> [THE TASK] A single figure is wanted: the count of lines below containing the string "primary".

> [Source data]
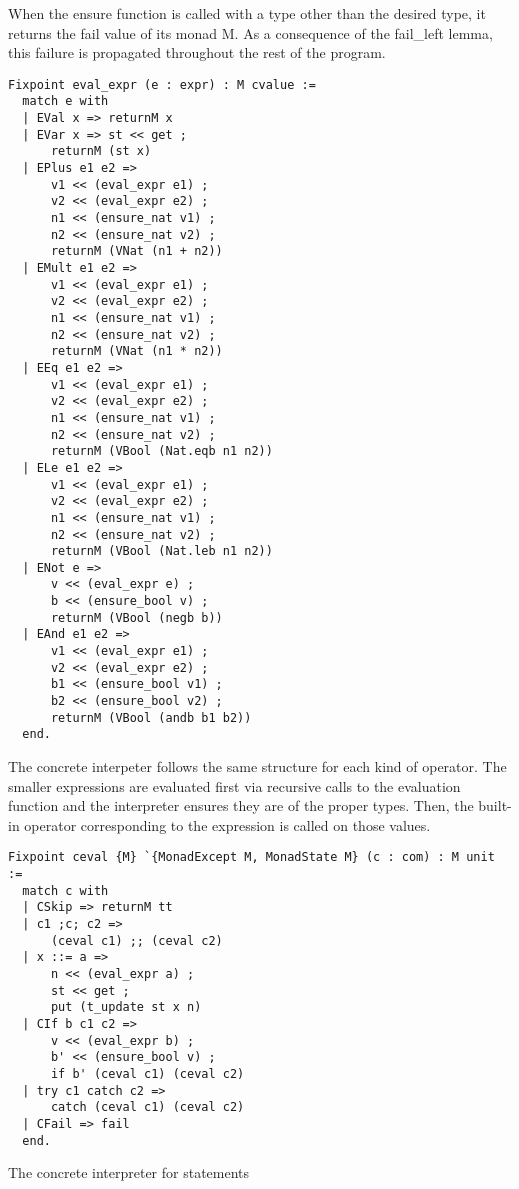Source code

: When the ensure function is called with a type other than the desired type, it
returns the fail value of its monad M. As a consequence of the
fail\_left lemma, this failure is propagated throughout the rest of the
program.

\begin{listing}[H]
\begin{verbatim}
Fixpoint eval_expr (e : expr) : M cvalue :=
  match e with
  | EVal x => returnM x
  | EVar x => st << get ;
      returnM (st x)
  | EPlus e1 e2 => 
      v1 << (eval_expr e1) ;
      v2 << (eval_expr e2) ;
      n1 << (ensure_nat v1) ;
      n2 << (ensure_nat v2) ;
      returnM (VNat (n1 + n2))
  | EMult e1 e2 =>
      v1 << (eval_expr e1) ;
      v2 << (eval_expr e2) ;
      n1 << (ensure_nat v1) ;
      n2 << (ensure_nat v2) ;
      returnM (VNat (n1 * n2))
  | EEq e1 e2 =>
      v1 << (eval_expr e1) ;
      v2 << (eval_expr e2) ;
      n1 << (ensure_nat v1) ;
      n2 << (ensure_nat v2) ;
      returnM (VBool (Nat.eqb n1 n2))
  | ELe e1 e2 =>
      v1 << (eval_expr e1) ;
      v2 << (eval_expr e2) ;
      n1 << (ensure_nat v1) ;
      n2 << (ensure_nat v2) ;
      returnM (VBool (Nat.leb n1 n2))
  | ENot e =>
      v << (eval_expr e) ;
      b << (ensure_bool v) ;
      returnM (VBool (negb b))
  | EAnd e1 e2 =>
      v1 << (eval_expr e1) ;
      v2 << (eval_expr e2) ;
      b1 << (ensure_bool v1) ;
      b2 << (ensure_bool v2) ;
      returnM (VBool (andb b1 b2))
  end.
\end{verbatim}
\end{listing}

The concrete interpeter follows the same structure for each kind of operator.
The smaller expressions are evaluated first via recursive calls to the
evaluation function and the interpreter
ensures they are of the proper types. Then, the built-in operator corresponding
to the expression is called on those values.

\begin{listing}[H]
\begin{verbatim}
Fixpoint ceval {M} `{MonadExcept M, MonadState M} (c : com) : M unit :=
  match c with
  | CSkip => returnM tt
  | c1 ;c; c2 => 
      (ceval c1) ;; (ceval c2)
  | x ::= a => 
      n << (eval_expr a) ;
      st << get ;
      put (t_update st x n)
  | CIf b c1 c2 => 
      v << (eval_expr b) ;
      b' << (ensure_bool v) ;
      if b' (ceval c1) (ceval c2)
  | try c1 catch c2 =>
   	  catch (ceval c1) (ceval c2)
  | CFail => fail
  end.
\end{verbatim}
\caption{The concrete interpreter for statements}
\label{lst:concrete_statements}
\end{listing}


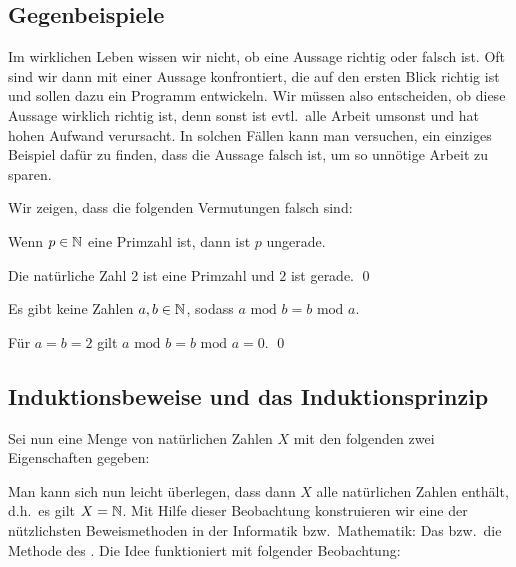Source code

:\subsection{Gegenbeispiele}
Im wirklichen Leben wissen wir nicht, ob eine Aussage richtig oder
falsch ist. Oft sind wir dann mit einer Aussage konfrontiert, die auf
den ersten Blick richtig ist und sollen dazu ein Programm
entwickeln. Wir müssen also entscheiden, ob diese Aussage wirklich
richtig ist, denn sonst ist evtl.~alle Arbeit umsonst und hat hohen
Aufwand verursacht. In solchen Fällen kann man versuchen, ein einziges
Beispiel dafür zu finden, dass die Aussage falsch ist, um so unnötige
Arbeit zu sparen.

\bigskip

\noindent Wir zeigen, dass die folgenden Vermutungen falsch sind:
\begin{conjecture}
Wenn $p \in \mathbb N$ eine Primzahl ist, dann ist $p$ ungerade.
\end{conjecture}

\begin{counterexample}
Die natürliche Zahl 2 ist eine Primzahl und $2$ ist gerade. \qed
\end{counterexample}

\begin{conjecture}
Es gibt keine Zahlen $a,b \in \mathbb N$, sodass $a \textrm{ mod } b = b
\textrm{ mod } a$.
\end{conjecture}

\begin{counterexample}
Für $a = b = 2$ gilt $a \textrm{ mod } b = b \textrm{ mod } a = 0$. \qed
\end{counterexample}

\subsection{Induktionsbeweise und das Induktionsprinzip}

Sei nun eine Menge von natürlichen Zahlen $X$ mit den folgenden zwei Eigenschaften
gegeben:

\medskip


\medskip

Man kann sich nun leicht überlegen, dass dann $X$ alle natürlichen Zahlen enthält, d.h.~es 
gilt $X = \mathbb N$. Mit Hilfe dieser Beobachtung konstruieren wir eine der nützlichsten 
Beweismethoden in der Informatik bzw.~Mathematik: Das  
bzw.~die Methode des . Die Idee funktioniert mit folgender
Beobachtung:


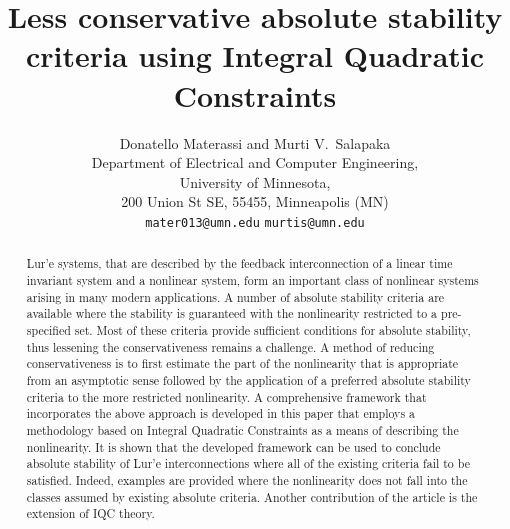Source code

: \documentclass[letterpaper,10pt,conference,twocolumn]{IEEEtran}
\title{Less conservative absolute stability criteria using Integral Quadratic Constraints}
\author{
	Donatello Materassi\IEEEauthorrefmark{1} and
	Murti V.~Salapaka\IEEEauthorrefmark{7} \medskip\\
		Department of Electrical and Computer Engineering,\\
		University of Minnesota,\\
		200 Union St SE, 55455, Minneapolis (MN) \\
	\IEEEauthorrefmark{1}
		{\tt\small mater013@umn.edu} \medskip \qquad
	\IEEEauthorrefmark{7}
		{\tt\small murtis@umn.edu}
}
\begin{document}
\maketitle
\thispagestyle{empty}
\pagestyle{empty}

\begin{abstract}
Lur'e systems, that are described by the feedback interconnection of a linear time invariant system and a nonlinear system, form an important class of nonlinear systems arising in many modern applications. A number of absolute stability criteria are available where the stability is guaranteed with the nonlinearity restricted to a pre-specified set.
Most of these criteria provide sufficient conditions for absolute stability, thus  lessening the conservativeness remains a challenge.
A method of reducing conservativeness is to first estimate the part of the nonlinearity that is appropriate from an asymptotic sense followed by the application of  a preferred absolute stability criteria to the more restricted nonlinearity. A comprehensive  framework that incorporates the above approach is developed in this paper that employs a methodology based on Integral Quadratic Constraints as a means of  describing  the nonlinearity.
It is shown that the developed framework can be used to conclude absolute stability of Lur'e interconnections where all of the existing criteria fail to be satisfied. Indeed, examples are provided where the nonlinearity does not fall into the classes assumed by existing absolute criteria. Another contribution of the article is the extension of IQC theory.
\end{abstract}
\end{document}
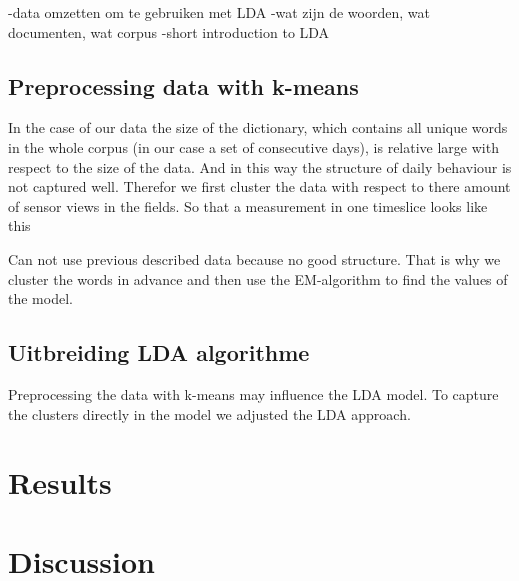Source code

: \documentclass[11pt,a4paper]{report}
\begin{document}
-data omzetten om te gebruiken met LDA
-wat zijn de woorden, wat documenten, wat corpus
-short introduction to LDA

\subsection{Preprocessing data with k-means}
In the case of our data the size of the dictionary, which contains all unique words in the whole corpus (in our case a set of consecutive days), is relative large with respect to the size of the data. And in this way the structure of daily behaviour is not captured well.
Therefor we first cluster the data with respect to there amount of sensor views in the fields. So that a measurement in one timeslice looks like this


Can not use previous described data because no good structure. That is why we cluster the words in advance and then use the EM-algorithm to find the values of the model.



\subsection{Uitbreiding LDA algorithme}
Preprocessing the data with k-means may influence the LDA model. To capture the clusters directly in the model we adjusted the LDA approach. 


\section{Results}


\section{Discussion}
\end{document}
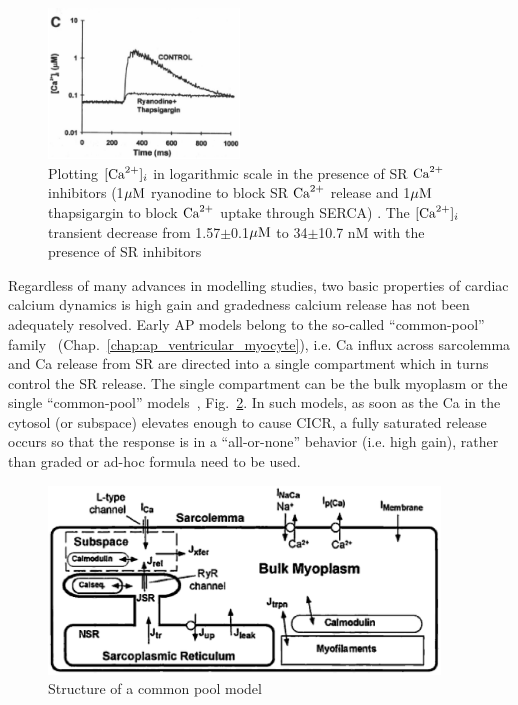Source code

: \begin{figure}[hbt]
  \centerline{\includegraphics[height=4cm,
    angle=0]{./images/calcium_transient.eps}}
\caption{Plotting $[{\text{Ca}^{2+}}]_i$ in logarithmic scale in the presence of SR ${\text{Ca}^{2+}}$
inhibitors (1${\mu\text{M}}$ ryanodine to block SR ${\text{Ca}^{2+}}$ release and 1${\mu\text{M}}$ thapsigargin
to block ${\text{Ca}^{2+}}$ uptake through SERCA) \citep{cannell1994snu}. The $[{\text{Ca}^{2+}}]_i$
transient decrease from 1.57$\pm$0.1${\mu\text{M}}$ to 34$\pm$10.7 nM with the presence
of SR inhibitors}
\label{fig:calcium_transient}
\end{figure}

Regardless of many advances in modelling studies, two basic properties of
cardiac calcium dynamics is high gain and gradedness calcium release has not
been adequately resolved.
Early AP models belong to the so-called ``common-pool''
family~\citep{stern1992tec} (Chap.~\ref{chap:ap_ventricular_myocyte}), i.e. Ca
influx across sarcolemma and Ca release from SR are directed into a single
compartment which in turns control the SR release.
The single compartment can be the bulk myoplasm or the single ``common-pool''
models~\citep{jafri1998cad}, Fig.~\ref{fig:common_pool}.  In such models, as
soon as the Ca in the cytosol (or subspace) elevates enough to cause CICR, a
fully saturated release occurs so that the response is in a ``all-or-none''
behavior (i.e. high gain), rather than graded or ad-hoc formula need to be used.


\begin{figure}[hbt]
  \centerline{\includegraphics[height=5cm,
    angle=0]{./images/common_pool.eps}}
  \caption{Structure of a common pool model~\citep{jafri1998cad}}
  \label{fig:common_pool}
\end{figure}

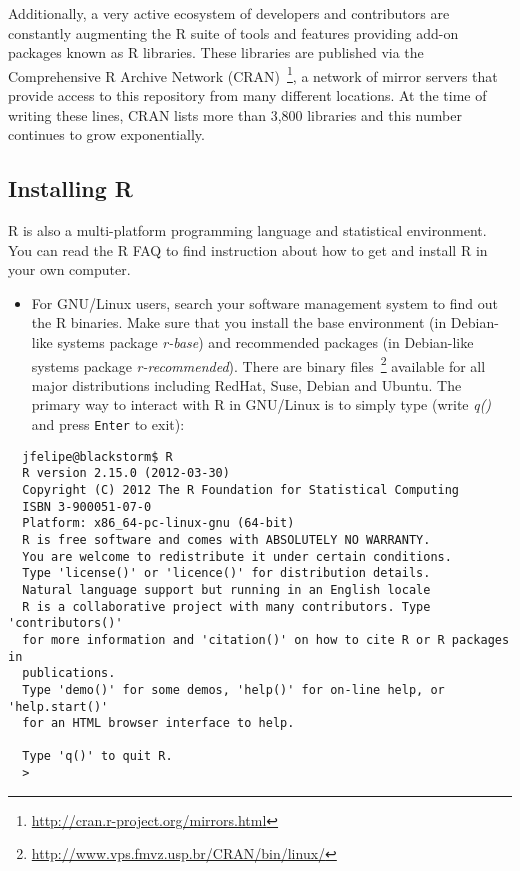 Additionally, a very active ecosystem of developers and contributors are 
constantly augmenting the R suite of tools and features providing add-on 
packages known as R libraries. These libraries are published via the 
Comprehensive R Archive Network 
(CRAN)~\footnote{\url{http://cran.r-project.org/mirrors.html}}, a network of mirror servers that provide 
access to this repository from many different locations. At the time of writing
these lines, CRAN lists more than 3,800 libraries and this number continues to 
grow exponentially.

\subsection{Installing R}
R is also a multi-platform programming language and statistical environment. 
You can read the R FAQ to find instruction about how to get and install R in 
your own computer.

\begin{itemize}
 \item For GNU/Linux users, search your software management system to find out 
the R binaries. Make sure that you install the base environment (in Debian-like 
systems package \textit{r-base}) and recommended packages (in Debian-like 
systems package \textit{r-recommended}). There are binary 
files~\footnote{\url{http://www.vps.fmvz.usp.br/CRAN/bin/linux/}} available for all 
major distributions including RedHat, Suse, Debian and Ubuntu. The primary way 
to interact with R in GNU/Linux is to simply type (write \textit{q()} and press
\texttt{Enter} to exit):
\end{itemize}

\begin{verbatim}
  jfelipe@blackstorm$ R
  R version 2.15.0 (2012-03-30)
  Copyright (C) 2012 The R Foundation for Statistical Computing
  ISBN 3-900051-07-0
  Platform: x86_64-pc-linux-gnu (64-bit)
  R is free software and comes with ABSOLUTELY NO WARRANTY. 
  You are welcome to redistribute it under certain conditions.
  Type 'license()' or 'licence()' for distribution details.
  Natural language support but running in an English locale
  R is a collaborative project with many contributors. Type 'contributors()' 
  for more information and 'citation()' on how to cite R or R packages in 
  publications.
  Type 'demo()' for some demos, 'help()' for on-line help, or 'help.start()' 
  for an HTML browser interface to help.
  
  Type 'q()' to quit R.
  > 
\end{verbatim}

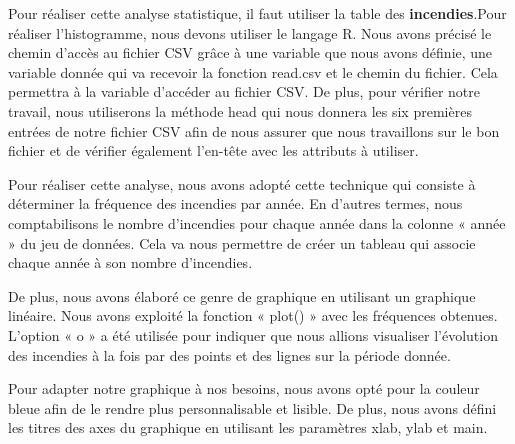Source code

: \documentclass[
]{article}
\newenvironment{Shaded}{\begin{snugshade}}{\end{snugshade}}
\newcommand{\AttributeTok}[1]{\textcolor[rgb]{0.13,0.29,0.53}{#1}}
\newcommand{\CommentTok}[1]{\textcolor[rgb]{0.56,0.35,0.01}{\textit{#1}}}
\newcommand{\FunctionTok}[1]{\textcolor[rgb]{0.13,0.29,0.53}{\textbf{#1}}}
\newcommand{\NormalTok}[1]{#1}
\newcommand{\OtherTok}[1]{\textcolor[rgb]{0.56,0.35,0.01}{#1}}
\newcommand{\SpecialCharTok}[1]{\textcolor[rgb]{0.81,0.36,0.00}{\textbf{#1}}}
\newcommand{\StringTok}[1]{\textcolor[rgb]{0.31,0.60,0.02}{#1}}
\begin{document}
Pour réaliser cette analyse statistique, il faut utiliser la table des
\textbf{incendies}.Pour réaliser l'histogramme, nous devons utiliser le
langage R. Nous avons précisé le chemin d'accès au fichier CSV grâce à
une variable que nous avons définie, une variable donnée qui va recevoir
la fonction read.csv et le chemin du fichier. Cela permettra à la
variable d'accéder au fichier CSV. De plus, pour vérifier notre travail,
nous utiliserons la méthode head qui nous donnera les six premières
entrées de notre fichier CSV afin de nous assurer que nous travaillons
sur le bon fichier et de vérifier également l'en-tête avec les attributs
à utiliser.

Pour réaliser cette analyse, nous avons adopté cette technique qui
consiste à déterminer la fréquence des incendies par année. En d'autres
termes, nous comptabilisons le nombre d'incendies pour chaque année dans
la colonne « année » du jeu de données. Cela va nous permettre de créer
un tableau qui associe chaque année à son nombre d'incendies.

De plus, nous avons élaboré ce genre de graphique en utilisant un
graphique linéaire. Nous avons exploité la fonction « plot() » avec les
fréquences obtenues. L'option « o » a été utilisée pour indiquer que
nous allions visualiser l'évolution des incendies à la fois par des
points et des lignes sur la période donnée.

Pour adapter notre graphique à nos besoins, nous avons opté pour la
couleur bleue afin de le rendre plus personnalisable et lisible. De
plus, nous avons défini les titres des axes du graphique en utilisant
les paramètres xlab, ylab et main.

\begin{Shaded}
\end{Shaded}
\end{document}
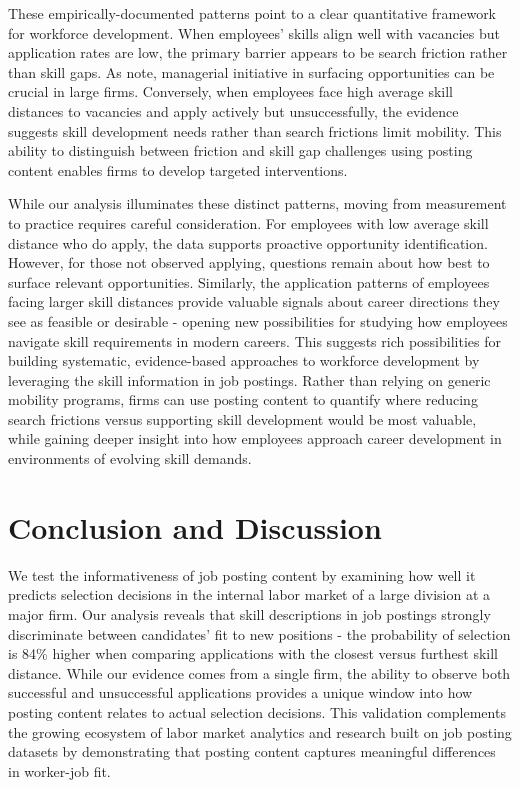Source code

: \documentclass[12pt]{article}
\begin{document}
These empirically-documented patterns point to a clear quantitative framework for workforce development. When employees' skills align well with vacancies but application rates are low, the primary barrier appears to be search friction rather than skill gaps. As \autocite{invisiblehand} note, managerial initiative in surfacing opportunities can be crucial in large firms. Conversely, when employees face high average skill distances to vacancies and apply actively but unsuccessfully, the evidence suggests skill development needs rather than search frictions limit mobility. This ability to distinguish between friction and skill gap challenges using posting content enables firms to develop targeted interventions.

While our analysis illuminates these distinct patterns, moving from measurement to practice requires careful consideration. For employees with low average skill distance who do apply, the data supports proactive opportunity identification. However, for those not observed applying, questions remain about how best to surface relevant opportunities. Similarly, the application patterns of employees facing larger skill distances provide valuable signals about career directions they see as feasible or desirable - opening new possibilities for studying how employees navigate skill requirements in modern careers. This suggests rich possibilities for building systematic, evidence-based approaches to workforce development by leveraging the skill information in job postings. Rather than relying on generic mobility programs, firms can use posting content to quantify where reducing search frictions versus supporting skill development would be most valuable, while gaining deeper insight into how employees approach career development in environments of evolving skill demands.


\section{Conclusion and Discussion}\label{sec:conclusion_discussion}


We test the informativeness of job posting content by examining how well it predicts selection decisions in the internal labor market of a large division at a major firm. Our analysis reveals that skill descriptions in job postings strongly discriminate between candidates' fit to new positions - the probability of selection is 84\% higher when comparing applications with the closest versus furthest skill distance. While our evidence comes from a single firm, the ability to observe both successful and unsuccessful applications provides a unique window into how posting content relates to actual selection decisions. This validation complements the growing ecosystem of labor market analytics and research built on job posting datasets by demonstrating that posting content captures meaningful differences in worker-job fit.
\end{document}
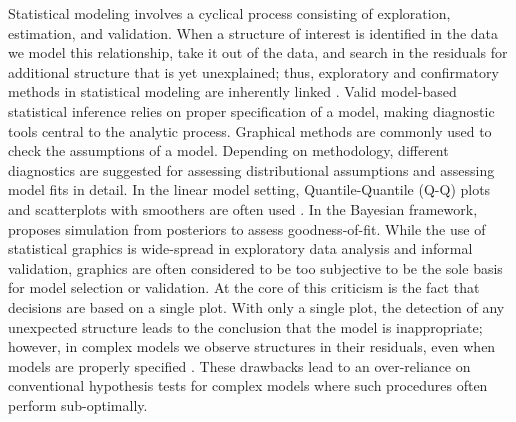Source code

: \documentclass[12pt]{article} %
\begin{document}
Statistical modeling involves a cyclical process consisting of exploration, estimation, and validation. When a structure of interest is identified in the data we model this relationship, take it out of the data, and search in the residuals for additional structure that is yet unexplained; thus, exploratory and confirmatory methods in statistical modeling are inherently linked \citep{tukey:eda}.
Valid model-based statistical inference relies on proper specification of a model, making diagnostic tools central to the analytic process. Graphical methods are commonly used to check the assumptions of a model. Depending on methodology, different diagnostics are suggested for assessing distributional assumptions and assessing model fits in detail. In the linear model setting, Quantile-Quantile (Q-Q) plots and scatterplots with smoothers are often used \citep{Cook:1999}. In the Bayesian framework, \citet{Gelman:2004gg} proposes simulation from posteriors to assess goodness-of-fit. 
While the use of statistical graphics is wide-spread in exploratory data analysis and informal validation, graphics are often considered to be too subjective to be the sole basis for model selection or validation. 
At the core of this criticism is the fact that decisions are  based on a single plot. With only a single plot,  the detection of any unexpected structure leads to the conclusion that the model is inappropriate; however, in complex models we observe structures 
in their residuals, even when models are properly specified \citep[c.f.,][]{Morrell:2000ve, Gelman:2000dr}. 
These drawbacks lead to an over-reliance on conventional hypothesis tests %
for complex models where such procedures often perform sub-optimally.

%
\end{document}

> [TASK RESULT] 2